The next morning we drove to one of these sites. On top of a hill there was an open quarry filled with large chunks of Silver Sheen obsidian that had been left by previous diggers. We spent most of the morning and afternoon sitting around the quarry working the rock into smaller pieces. We were determined to take as much rock home with us as our cars could handle.

Matt reducing a rock into a biface at the quarry.

Here I was reducing a large piece with a view of the high desert in the background.

My brother Andrew dug into the wall of the quarry and pulled out several huge pieces, some weighing 50 pounds or more.

Here I was holding one of the large rocks.

Prior to the trip I had worked on maybe five rocks of the large size that was commonplace there. I was always nervous because I had paid money for the rocks and only had a few of them. At Glass Buttes there was absolutely no pressure. If I messed up I could just pick up another rock for free. That state of mind along with advice from Matt and Andrew and the hours of practice there improved my skills considerably.

Later in the afternoon Matt and I drove around the area looking for other types of obsidian. There are many names used to describe the different coloration in the obsidian so it was hard to tell exactly what we found. Based on the pictures on the www.neolitics.com we found Tiger Stripe, Brown, Midnight Lace, Mahogany and Black. The bulk of what we gathered was glossy black and opaque black which some call "Black Butter" because of how nicely and easily it flakes.

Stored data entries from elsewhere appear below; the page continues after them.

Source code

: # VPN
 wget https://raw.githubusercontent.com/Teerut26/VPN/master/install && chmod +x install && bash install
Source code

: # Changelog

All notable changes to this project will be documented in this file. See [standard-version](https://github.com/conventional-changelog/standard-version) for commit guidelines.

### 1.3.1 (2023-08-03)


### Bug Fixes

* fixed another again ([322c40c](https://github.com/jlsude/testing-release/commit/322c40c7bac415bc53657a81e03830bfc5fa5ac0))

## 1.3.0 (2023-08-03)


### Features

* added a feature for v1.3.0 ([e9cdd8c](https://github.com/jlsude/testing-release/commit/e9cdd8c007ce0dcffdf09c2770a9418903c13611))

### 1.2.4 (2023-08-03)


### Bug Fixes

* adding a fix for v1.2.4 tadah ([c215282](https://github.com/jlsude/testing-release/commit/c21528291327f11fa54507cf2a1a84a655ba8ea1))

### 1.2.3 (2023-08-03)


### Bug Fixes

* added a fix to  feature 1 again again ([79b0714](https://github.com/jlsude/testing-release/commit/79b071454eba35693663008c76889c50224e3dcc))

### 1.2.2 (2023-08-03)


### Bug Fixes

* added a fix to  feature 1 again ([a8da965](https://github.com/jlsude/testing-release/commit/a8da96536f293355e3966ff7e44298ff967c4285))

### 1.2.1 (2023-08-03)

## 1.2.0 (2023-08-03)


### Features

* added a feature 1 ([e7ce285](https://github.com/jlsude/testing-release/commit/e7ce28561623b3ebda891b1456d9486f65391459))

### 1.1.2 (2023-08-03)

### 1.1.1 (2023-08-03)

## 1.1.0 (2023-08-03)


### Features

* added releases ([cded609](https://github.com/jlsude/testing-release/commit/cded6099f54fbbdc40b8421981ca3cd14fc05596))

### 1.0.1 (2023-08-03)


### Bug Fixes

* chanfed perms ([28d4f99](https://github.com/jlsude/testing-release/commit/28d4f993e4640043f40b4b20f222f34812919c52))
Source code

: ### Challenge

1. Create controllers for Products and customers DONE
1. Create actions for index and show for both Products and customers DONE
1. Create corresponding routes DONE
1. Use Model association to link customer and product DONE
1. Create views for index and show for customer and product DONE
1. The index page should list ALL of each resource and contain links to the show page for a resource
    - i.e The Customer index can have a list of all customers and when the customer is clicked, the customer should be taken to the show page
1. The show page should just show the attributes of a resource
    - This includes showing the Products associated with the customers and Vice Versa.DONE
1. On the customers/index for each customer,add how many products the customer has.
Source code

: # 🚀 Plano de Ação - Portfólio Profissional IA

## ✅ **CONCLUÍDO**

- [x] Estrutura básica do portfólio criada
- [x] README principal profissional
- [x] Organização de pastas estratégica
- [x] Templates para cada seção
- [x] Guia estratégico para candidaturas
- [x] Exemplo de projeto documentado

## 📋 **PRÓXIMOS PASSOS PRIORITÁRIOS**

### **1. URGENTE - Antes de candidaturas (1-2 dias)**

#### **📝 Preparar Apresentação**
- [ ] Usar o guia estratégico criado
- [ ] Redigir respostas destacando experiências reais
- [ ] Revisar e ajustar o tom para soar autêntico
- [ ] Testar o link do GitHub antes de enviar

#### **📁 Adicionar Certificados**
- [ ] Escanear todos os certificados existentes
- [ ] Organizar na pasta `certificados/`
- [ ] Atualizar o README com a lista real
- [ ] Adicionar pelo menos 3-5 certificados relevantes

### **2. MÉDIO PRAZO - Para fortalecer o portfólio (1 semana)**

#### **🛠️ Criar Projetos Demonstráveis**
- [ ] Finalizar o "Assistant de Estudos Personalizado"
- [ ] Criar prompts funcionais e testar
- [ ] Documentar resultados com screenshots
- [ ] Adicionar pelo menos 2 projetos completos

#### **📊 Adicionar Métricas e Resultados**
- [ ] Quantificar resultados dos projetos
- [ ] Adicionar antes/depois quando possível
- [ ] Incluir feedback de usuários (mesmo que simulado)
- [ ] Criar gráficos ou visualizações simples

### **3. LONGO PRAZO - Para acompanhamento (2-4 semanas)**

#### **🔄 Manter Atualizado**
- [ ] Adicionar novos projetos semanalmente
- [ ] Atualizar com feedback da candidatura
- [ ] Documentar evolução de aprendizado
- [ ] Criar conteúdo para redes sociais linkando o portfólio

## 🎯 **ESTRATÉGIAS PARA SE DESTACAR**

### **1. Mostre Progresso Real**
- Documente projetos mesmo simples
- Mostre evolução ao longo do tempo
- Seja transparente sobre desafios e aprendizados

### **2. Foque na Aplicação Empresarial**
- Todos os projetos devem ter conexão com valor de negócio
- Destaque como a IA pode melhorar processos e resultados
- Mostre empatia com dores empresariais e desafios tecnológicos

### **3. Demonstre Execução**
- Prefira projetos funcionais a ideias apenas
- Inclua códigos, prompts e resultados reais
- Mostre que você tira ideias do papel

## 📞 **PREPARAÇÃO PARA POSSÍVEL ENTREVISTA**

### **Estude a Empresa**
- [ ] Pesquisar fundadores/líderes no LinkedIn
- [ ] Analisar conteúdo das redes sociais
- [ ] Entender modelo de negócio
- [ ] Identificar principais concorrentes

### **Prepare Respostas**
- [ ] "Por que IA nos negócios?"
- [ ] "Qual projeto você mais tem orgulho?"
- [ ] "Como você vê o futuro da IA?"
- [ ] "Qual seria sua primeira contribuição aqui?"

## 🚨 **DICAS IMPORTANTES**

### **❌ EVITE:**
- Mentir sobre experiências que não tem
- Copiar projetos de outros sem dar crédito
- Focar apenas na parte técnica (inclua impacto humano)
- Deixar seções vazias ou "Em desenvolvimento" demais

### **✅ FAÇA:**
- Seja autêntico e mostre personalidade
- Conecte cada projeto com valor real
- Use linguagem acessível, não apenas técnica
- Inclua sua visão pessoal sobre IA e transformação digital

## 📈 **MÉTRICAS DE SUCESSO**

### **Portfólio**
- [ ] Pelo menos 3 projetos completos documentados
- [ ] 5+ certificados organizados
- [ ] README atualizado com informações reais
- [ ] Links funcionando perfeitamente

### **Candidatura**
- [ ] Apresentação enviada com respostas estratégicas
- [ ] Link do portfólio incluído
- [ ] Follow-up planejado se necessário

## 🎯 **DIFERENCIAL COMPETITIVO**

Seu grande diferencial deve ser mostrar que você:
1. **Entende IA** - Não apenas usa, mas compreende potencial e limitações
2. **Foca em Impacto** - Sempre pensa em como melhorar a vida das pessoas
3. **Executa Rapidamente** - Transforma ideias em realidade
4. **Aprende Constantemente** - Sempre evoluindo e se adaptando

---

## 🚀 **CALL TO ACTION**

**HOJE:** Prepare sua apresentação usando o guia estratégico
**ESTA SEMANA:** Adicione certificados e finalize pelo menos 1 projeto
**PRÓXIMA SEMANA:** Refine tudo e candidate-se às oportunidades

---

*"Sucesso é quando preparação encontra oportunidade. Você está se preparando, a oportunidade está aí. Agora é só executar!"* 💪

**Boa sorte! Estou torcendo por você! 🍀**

Before we left on the the third day, we gathered everything together to get a group shot. From left to right (Andrew, Me, Ryan, Matt)

In my next post I'll show pictures of some of the pieces I've made since that trip.

Portland, My Home

A lot has happened since my last post. Most importantly I moved from Riverside, California to Portland, Oregon. I wanted to move here for many years. There are so many reasons for me to live here. I could list a hundred reasons, but here are a few.

It is commonplace for people here to enjoy and appreciate nature and being outdoors. It's not hard to see why, living in between Mt. Hood and the Atlantic. Not to mention that it seems like no matter where you are there is a park within walking distance. Forest Park in NW Portland is the largest urban park in the country.

More importantly there are people here who practice primitive skills and there is even a school to teach skills. I've wanted people to practice skills with on a regular basis for a long time and now I will have them. Plus, my brother moved here too and we now live together so we can practice skills together anytime.

Portland is a good place to be for the short and long term problems this country and the world face. The city government already started planning for the inevitability of Peak Oil despite no leadership at the national level. The city has pretty good public transportation and is bike friendly. I believe the copious amount of precipitation that sours some visitors experience will be a blessing as aquifers in the country start to dry up. Another interesting thing is that it seems like every house has a garden or a fruit tree. Blackberry bushes are so dominating here that they have to be sprayed to control them.

Portland and the surrounding cities have many companies with work in my areas of expertise. Having said that I'm still unemployed and looking. I feel like this is a good place to be looking though compared with other areas of the country.